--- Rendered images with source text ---
........

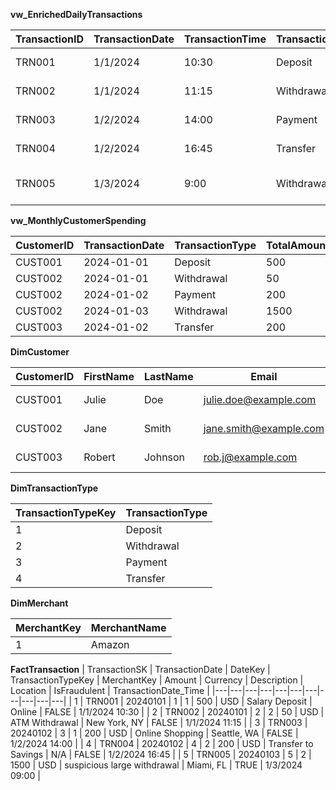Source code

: **vw_EnrichedDailyTransactions**

| TransactionID | TransactionDate | TransactionTime | TransactionType | Amount | Currency | Description | MerchantName | Location | IsFraudulent | TransactionDate_Time | CustomerID | CustomerName | CustomerEmail | CustomerCity | CustomerState | CustomerAccountType | BirthYear | Age |
|---|---|---|---|---|---|---|---|---|---|---|---|---|---|---|---|---|---|---|
| TRN001 | 1/1/2024 | 10:30 | Deposit | 500 | USD | Salary Deposit | N/A | Online | FALSE | 1/1/2024 10:30 | CUST001 | Jane Smith | jane.smith@example.org | Anytown | CA | Checking | 1995 | 29 |
| TRN002 | 1/1/2024 | 11:15 | Withdrawal | 50 | USD | ATM Withdrawal | Amazon | New York, NY | FALSE | 1/1/2024 11:15 | CUST002 | John Smith | john.s@example.com | Anywhere | CA | Checking | 1985 | 39 |
| TRN003 | 1/2/2024 | 14:00 | Payment | 200 | USD | Online Shopping | Amazon | Online | FALSE | 1/2/2024 14:00 | CUST002 | John Smith | john.s@example.com | Somewhere | CA | Checking | 1985 | 39 |
| TRN004 | 1/2/2024 | 16:45 | Transfer | 200 | USD | Transfer to Savings | N/A | Online | FALSE | 1/2/2024 16:45 | CUST003 | Peter Jones | p.j@example.com | Everywhere | CA | Savings | 1990 | 34 |
| TRN005 | 1/3/2024 | 9:00 | Withdrawal | 1500 | USD | Suspicious large withdrawal | N/A | Miami, FL | TRUE | 1/3/2024 9:00 | CUST002 | Jane Smith | j.smith@example.com | Anytown | CA | Checking | 1985 | 39 |




**vw_MonthlyCustomerSpending**

| CustomerID | TransactionDate | TransactionType | TotalAmountMonth |
|---|---|---|---|
| CUST001 | 2024-01-01 | Deposit | 500 |
| CUST002 | 2024-01-01 | Withdrawal | 50 |
| CUST002 | 2024-01-02 | Payment | 200 |
| CUST002 | 2024-01-03 | Withdrawal | 1500 |
| CUST003 | 2024-01-02 | Transfer | 200 |





**DimCustomer**

| CustomerID | FirstName | LastName | Email | Phone | Address | City | State | ZipCode | DateOfBirth | AccountType | OpeningDate | ProcessingTimestamp |
|---|---|---|---|---|---|---|---|---|---|---|---|---|
| CUST001 | Julie | Doe | julie.doe@example.com | 555-1234 | 123 Oak Ave | Anytown | CA | 90210 | 3/15/1985 | Savings | 1/1/2018 | 6/1/2024 19:20 |
| CUST002 | Jane | Smith | jane.smith@example.com | 555-5678 | 456 Elm St | Otherville | NY | 10001 | 11/1/1978 | Credit Card | 1/1/2019 | 6/1/2024 19:20 |
| CUST003 | Robert | Johnson | rob.j@example.com | 555-8765 | 789 Pine Ln | Otherville | NY | 10001 | 11/1/1978 | Credit Card | 5/1/2019 | 6/1/2024 19:20 |





**DimTransactionType**

| TransactionTypeKey | TransactionType |
|---|---|
| 1 | Deposit |
| 2 | Withdrawal |
| 3 | Payment |
| 4 | Transfer |




**DimMerchant**

| MerchantKey | MerchantName |
|---|---|
| 1 | Amazon |





**FactTransaction**
| TransactionSK | TransactionDate | DateKey | TransactionTypeKey | MerchantKey | Amount | Currency | Description | Location | IsFraudulent | TransactionDate_Time |
|---|---|---|---|---|---|---|---|---|---|---|
| 1 | TRN001 | 20240101 | 1 | 1 | 500 | USD | Salary Deposit | Online | FALSE | 1/1/2024 10:30 |
| 2 | TRN002 | 20240101 | 2 | 2 | 50 | USD | ATM Withdrawal | New York, NY | FALSE | 1/1/2024 11:15 |
| 3 | TRN003 | 20240102 | 3 | 1 | 200 | USD | Online Shopping | Seattle, WA | FALSE | 1/2/2024 14:00 |
| 4 | TRN004 | 20240102 | 4 | 2 | 200 | USD | Transfer to Savings | N/A | FALSE | 1/2/2024 16:45 |
| 5 | TRN005 | 20240103 | 5 | 2 | 1500 | USD | suspicious large withdrawal | Miami, FL | TRUE | 1/3/2024 09:00 |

........

--- Work required ---
Without including any picture, print all of the entries above exactly.

--- Answer to the problem ---
Source code

: **vw_EnrichedDailyTransactions**

| TransactionID | TransactionDate | TransactionTime | TransactionType | Amount | Currency | Description | MerchantName | Location | IsFraudulent | TransactionDate_Time | CustomerID | CustomerName | CustomerEmail | CustomerCity | CustomerState | CustomerAccountType | BirthYear | Age |
|---|---|---|---|---|---|---|---|---|---|---|---|---|---|---|---|---|---|---|
| TRN001 | 1/1/2024 | 10:30 | Deposit | 500 | USD | Salary Deposit | N/A | Online | FALSE | 1/1/2024 10:30 | CUST001 | Jane Smith | jane.smith@example.org | Anytown | CA | Checking | 1995 | 29 |
| TRN002 | 1/1/2024 | 11:15 | Withdrawal | 50 | USD | ATM Withdrawal | Amazon | New York, NY | FALSE | 1/1/2024 11:15 | CUST002 | John Smith | john.s@example.com | Anywhere | CA | Checking | 1985 | 39 |
| TRN003 | 1/2/2024 | 14:00 | Payment | 200 | USD | Online Shopping | Amazon | Online | FALSE | 1/2/2024 14:00 | CUST002 | John Smith | john.s@example.com | Somewhere | CA | Checking | 1985 | 39 |
| TRN004 | 1/2/2024 | 16:45 | Transfer | 200 | USD | Transfer to Savings | N/A | Online | FALSE | 1/2/2024 16:45 | CUST003 | Peter Jones | p.j@example.com | Everywhere | CA | Savings | 1990 | 34 |
| TRN005 | 1/3/2024 | 9:00 | Withdrawal | 1500 | USD | Suspicious large withdrawal | N/A | Miami, FL | TRUE | 1/3/2024 9:00 | CUST002 | Jane Smith | j.smith@example.com | Anytown | CA | Checking | 1985 | 39 |




**vw_MonthlyCustomerSpending**

| CustomerID | TransactionDate | TransactionType | TotalAmountMonth |
|---|---|---|---|
| CUST001 | 2024-01-01 | Deposit | 500 |
| CUST002 | 2024-01-01 | Withdrawal | 50 |
| CUST002 | 2024-01-02 | Payment | 200 |
| CUST002 | 2024-01-03 | Withdrawal | 1500 |
| CUST003 | 2024-01-02 | Transfer | 200 |





**DimCustomer**

| CustomerID | FirstName | LastName | Email | Phone | Address | City | State | ZipCode | DateOfBirth | AccountType | OpeningDate | ProcessingTimestamp |
|---|---|---|---|---|---|---|---|---|---|---|---|---|
| CUST001 | Julie | Doe | julie.doe@example.com | 555-1234 | 123 Oak Ave | Anytown | CA | 90210 | 3/15/1985 | Savings | 1/1/2018 | 6/1/2024 19:20 |
| CUST002 | Jane | Smith | jane.smith@example.com | 555-5678 | 456 Elm St | Otherville | NY | 10001 | 11/1/1978 | Credit Card | 1/1/2019 | 6/1/2024 19:20 |
| CUST003 | Robert | Johnson | rob.j@example.com | 555-8765 | 789 Pine Ln | Otherville | NY | 10001 | 11/1/1978 | Credit Card | 5/1/2019 | 6/1/2024 19:20 |





**DimTransactionType**

| TransactionTypeKey | TransactionType |
|---|---|
| 1 | Deposit |
| 2 | Withdrawal |
| 3 | Payment |
| 4 | Transfer |




**DimMerchant**

| MerchantKey | MerchantName |
|---|---|
| 1 | Amazon |





**FactTransaction**
| TransactionSK | TransactionDate | DateKey | TransactionTypeKey | MerchantKey | Amount | Currency | Description | Location | IsFraudulent | TransactionDate_Time |
|---|---|---|---|---|---|---|---|---|---|---|
| 1 | TRN001 | 20240101 | 1 | 1 | 500 | USD | Salary Deposit | Online | FALSE | 1/1/2024 10:30 |
| 2 | TRN002 | 20240101 | 2 | 2 | 50 | USD | ATM Withdrawal | New York, NY | FALSE | 1/1/2024 11:15 |
| 3 | TRN003 | 20240102 | 3 | 1 | 200 | USD | Online Shopping | Seattle, WA | FALSE | 1/2/2024 14:00 |
| 4 | TRN004 | 20240102 | 4 | 2 | 200 | USD | Transfer to Savings | N/A | FALSE | 1/2/2024 16:45 |
| 5 | TRN005 | 20240103 | 5 | 2 | 1500 | USD | suspicious large withdrawal | Miami, FL | TRUE | 1/3/2024 09:00 |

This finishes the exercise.